HOW IS THE TEST PERFORMED ?

You will be given a liquid that contains  50 grams of glucose to drink. This liquid tastes very sweet and you need to drink all within five minutes. Your blood is drawn an hour later. This test checks how efficiently your body processes sugar.

If your blood sugar is too high, you will need to go back for  a three-hour glucose tolerance test. You don’t need to eat or drink anything for 8 – 14 hours before your test. You can only take small sips of water.  You cannot eat anything during the test.You will be given the liquid containing glucose to drink. Your blood will be drawn every 30 – 60 minutes to check for your blood sugar. This test takes at least 3 hours.

NORMAL RESULTS

A normal result is a blood sugar that is equal to or less than 140mg/dL 1 hour after drinking the glucose solution. If your  blood glucose is higher than 140 mg/dL, it means the results are abnormal and you will need to go back for an oral glucose tolerance test. You should note that most women whose glucose screening test shows elevated blood sugar don’t turn out to have gestational diabetes.

ABNORMAL RESULTS

An abnormal result for three-hour glucose tolerance test is as follows

  • Fasting: greater than 95 mg/dL
  • 1 hour: greater than 180 mg/dL
  • 2 hour: greater than 155 mg/dL
  • 3 hour: greater than 140 mg/dL

If only one of your result is higher than normal, your doctor will suggest diet changes. If more than one result is higher than normal, you have gestational diabetes.
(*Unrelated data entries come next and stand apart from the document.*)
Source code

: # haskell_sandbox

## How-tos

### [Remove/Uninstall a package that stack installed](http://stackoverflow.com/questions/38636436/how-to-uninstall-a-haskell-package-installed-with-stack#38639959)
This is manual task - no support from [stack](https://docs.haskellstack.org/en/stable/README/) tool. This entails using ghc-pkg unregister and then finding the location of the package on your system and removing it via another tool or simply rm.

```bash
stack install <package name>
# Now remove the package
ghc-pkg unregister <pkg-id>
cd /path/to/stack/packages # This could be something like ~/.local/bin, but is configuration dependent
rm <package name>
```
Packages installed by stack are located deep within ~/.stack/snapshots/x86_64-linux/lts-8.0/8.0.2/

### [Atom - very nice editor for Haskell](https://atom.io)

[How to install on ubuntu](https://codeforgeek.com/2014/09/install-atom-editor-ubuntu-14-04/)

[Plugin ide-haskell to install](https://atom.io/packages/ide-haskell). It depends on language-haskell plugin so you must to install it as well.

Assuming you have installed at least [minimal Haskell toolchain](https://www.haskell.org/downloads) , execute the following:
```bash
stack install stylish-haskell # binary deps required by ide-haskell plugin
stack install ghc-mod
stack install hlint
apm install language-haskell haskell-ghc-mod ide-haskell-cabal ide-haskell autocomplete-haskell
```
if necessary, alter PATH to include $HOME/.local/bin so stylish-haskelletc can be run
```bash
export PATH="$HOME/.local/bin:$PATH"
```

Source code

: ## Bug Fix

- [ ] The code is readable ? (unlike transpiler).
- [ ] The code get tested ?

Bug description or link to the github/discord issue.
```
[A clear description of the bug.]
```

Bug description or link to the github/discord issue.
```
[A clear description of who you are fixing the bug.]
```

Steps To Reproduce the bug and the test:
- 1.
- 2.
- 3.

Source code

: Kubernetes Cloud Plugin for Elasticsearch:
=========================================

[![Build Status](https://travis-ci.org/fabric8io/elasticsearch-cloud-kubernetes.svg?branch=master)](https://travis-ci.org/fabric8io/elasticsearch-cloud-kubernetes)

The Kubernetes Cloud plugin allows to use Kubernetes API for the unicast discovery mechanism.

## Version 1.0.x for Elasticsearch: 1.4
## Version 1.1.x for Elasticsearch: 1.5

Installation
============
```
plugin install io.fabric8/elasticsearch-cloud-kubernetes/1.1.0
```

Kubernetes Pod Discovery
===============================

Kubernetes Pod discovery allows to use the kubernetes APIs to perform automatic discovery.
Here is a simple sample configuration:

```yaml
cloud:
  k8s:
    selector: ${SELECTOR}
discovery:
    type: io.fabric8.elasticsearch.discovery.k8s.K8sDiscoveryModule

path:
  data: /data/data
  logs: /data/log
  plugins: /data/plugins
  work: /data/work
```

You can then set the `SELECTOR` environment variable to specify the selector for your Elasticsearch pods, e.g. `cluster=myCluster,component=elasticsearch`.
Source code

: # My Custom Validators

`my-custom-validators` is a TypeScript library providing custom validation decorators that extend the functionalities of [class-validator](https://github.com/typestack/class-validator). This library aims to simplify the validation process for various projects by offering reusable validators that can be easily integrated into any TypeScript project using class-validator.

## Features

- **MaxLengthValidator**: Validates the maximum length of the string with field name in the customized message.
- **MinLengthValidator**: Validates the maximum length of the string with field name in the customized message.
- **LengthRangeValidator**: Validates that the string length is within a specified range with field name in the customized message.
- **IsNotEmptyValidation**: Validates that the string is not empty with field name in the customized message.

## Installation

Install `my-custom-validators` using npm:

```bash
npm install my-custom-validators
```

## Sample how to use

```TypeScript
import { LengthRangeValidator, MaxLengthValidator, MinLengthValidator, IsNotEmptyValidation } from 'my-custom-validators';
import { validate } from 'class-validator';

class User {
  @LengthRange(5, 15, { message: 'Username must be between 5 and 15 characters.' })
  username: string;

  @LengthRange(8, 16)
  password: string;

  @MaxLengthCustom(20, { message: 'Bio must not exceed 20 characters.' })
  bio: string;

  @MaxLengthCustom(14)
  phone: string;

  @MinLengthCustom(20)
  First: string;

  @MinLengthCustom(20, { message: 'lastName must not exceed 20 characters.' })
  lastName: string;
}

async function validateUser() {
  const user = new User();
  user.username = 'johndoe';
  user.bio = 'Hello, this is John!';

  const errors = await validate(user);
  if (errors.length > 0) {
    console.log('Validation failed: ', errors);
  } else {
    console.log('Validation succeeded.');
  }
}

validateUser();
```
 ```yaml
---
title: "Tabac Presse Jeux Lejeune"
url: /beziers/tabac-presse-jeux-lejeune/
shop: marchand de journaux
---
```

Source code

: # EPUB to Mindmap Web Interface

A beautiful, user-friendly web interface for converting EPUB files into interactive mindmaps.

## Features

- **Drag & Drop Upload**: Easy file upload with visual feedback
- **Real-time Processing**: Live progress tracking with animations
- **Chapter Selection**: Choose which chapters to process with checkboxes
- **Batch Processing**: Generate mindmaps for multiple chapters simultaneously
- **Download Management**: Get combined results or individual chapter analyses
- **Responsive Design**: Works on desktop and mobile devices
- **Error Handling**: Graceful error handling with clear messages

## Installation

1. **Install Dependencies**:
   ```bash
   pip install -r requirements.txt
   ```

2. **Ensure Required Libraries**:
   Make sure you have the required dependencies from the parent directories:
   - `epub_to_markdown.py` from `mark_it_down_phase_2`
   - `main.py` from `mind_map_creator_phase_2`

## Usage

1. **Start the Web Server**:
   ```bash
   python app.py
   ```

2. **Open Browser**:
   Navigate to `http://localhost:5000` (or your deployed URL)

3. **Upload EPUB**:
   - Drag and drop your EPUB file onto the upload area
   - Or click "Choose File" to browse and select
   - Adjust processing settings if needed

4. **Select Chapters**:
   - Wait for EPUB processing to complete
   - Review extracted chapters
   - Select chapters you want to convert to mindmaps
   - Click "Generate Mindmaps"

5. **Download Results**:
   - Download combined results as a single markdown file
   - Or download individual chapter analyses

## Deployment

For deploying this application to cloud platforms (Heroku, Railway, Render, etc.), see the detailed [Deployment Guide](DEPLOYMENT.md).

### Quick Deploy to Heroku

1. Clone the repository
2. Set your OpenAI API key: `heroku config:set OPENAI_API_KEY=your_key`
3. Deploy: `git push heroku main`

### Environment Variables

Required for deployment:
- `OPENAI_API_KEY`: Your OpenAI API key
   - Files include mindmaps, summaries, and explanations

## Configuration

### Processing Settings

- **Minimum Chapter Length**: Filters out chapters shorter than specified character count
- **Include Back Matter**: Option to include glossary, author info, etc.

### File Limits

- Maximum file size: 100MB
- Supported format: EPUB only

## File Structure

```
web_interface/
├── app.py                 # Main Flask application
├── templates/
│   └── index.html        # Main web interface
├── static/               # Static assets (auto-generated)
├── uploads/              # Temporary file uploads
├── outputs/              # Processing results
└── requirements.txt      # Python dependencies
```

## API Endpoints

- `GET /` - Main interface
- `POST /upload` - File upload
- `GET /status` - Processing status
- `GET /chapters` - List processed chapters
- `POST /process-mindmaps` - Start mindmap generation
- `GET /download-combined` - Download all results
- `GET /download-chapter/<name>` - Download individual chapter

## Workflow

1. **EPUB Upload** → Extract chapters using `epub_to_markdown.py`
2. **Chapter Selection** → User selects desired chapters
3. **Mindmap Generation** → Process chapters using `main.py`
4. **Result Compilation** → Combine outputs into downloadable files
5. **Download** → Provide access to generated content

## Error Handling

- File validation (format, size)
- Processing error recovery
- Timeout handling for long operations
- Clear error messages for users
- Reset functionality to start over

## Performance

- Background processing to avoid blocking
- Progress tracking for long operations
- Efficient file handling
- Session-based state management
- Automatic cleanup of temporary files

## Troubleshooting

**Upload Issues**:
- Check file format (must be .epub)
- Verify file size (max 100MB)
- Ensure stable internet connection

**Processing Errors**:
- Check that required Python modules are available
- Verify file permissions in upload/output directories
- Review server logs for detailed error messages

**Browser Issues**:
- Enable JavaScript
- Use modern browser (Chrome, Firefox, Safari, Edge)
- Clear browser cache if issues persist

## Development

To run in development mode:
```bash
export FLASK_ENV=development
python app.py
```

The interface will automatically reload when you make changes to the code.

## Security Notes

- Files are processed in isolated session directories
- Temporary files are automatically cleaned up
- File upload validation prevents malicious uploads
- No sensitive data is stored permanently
WHY IS  A GLUCOSE SCREENING TEST PERFORMED ?

This test is usually done between 24 and 28 weeks of pregnancy. The test may be done earlier if you are at risk of diabetes or you’ve had  high glucose levels in your urine during your routine prenatal visits. Women who have a low risk of getting diabetes may not have the test. To be considered low risk for diabetes, all the following statements must be true

  • younger than 25 years old and have a normal weight
  • your ethnic group has a low risk of diabetes
  • you have never had a test that showed your blood glucose was higher than normal.
  • you have not had any problems with earlier pregnancy
  • you do  not have any first-degree relatives (parent, sibling, or child) with diabetes

Diabetes. Are you at risk ?

NOTE

There are no special preparations for this test. It is best to take it in the morning because you cannot eat or drink anything8 to  14 hours before the test. You can only have  sips of water. Some people feel nauseated , light-headed or sick after the test. Serious side effects of glucose screening test are very rare.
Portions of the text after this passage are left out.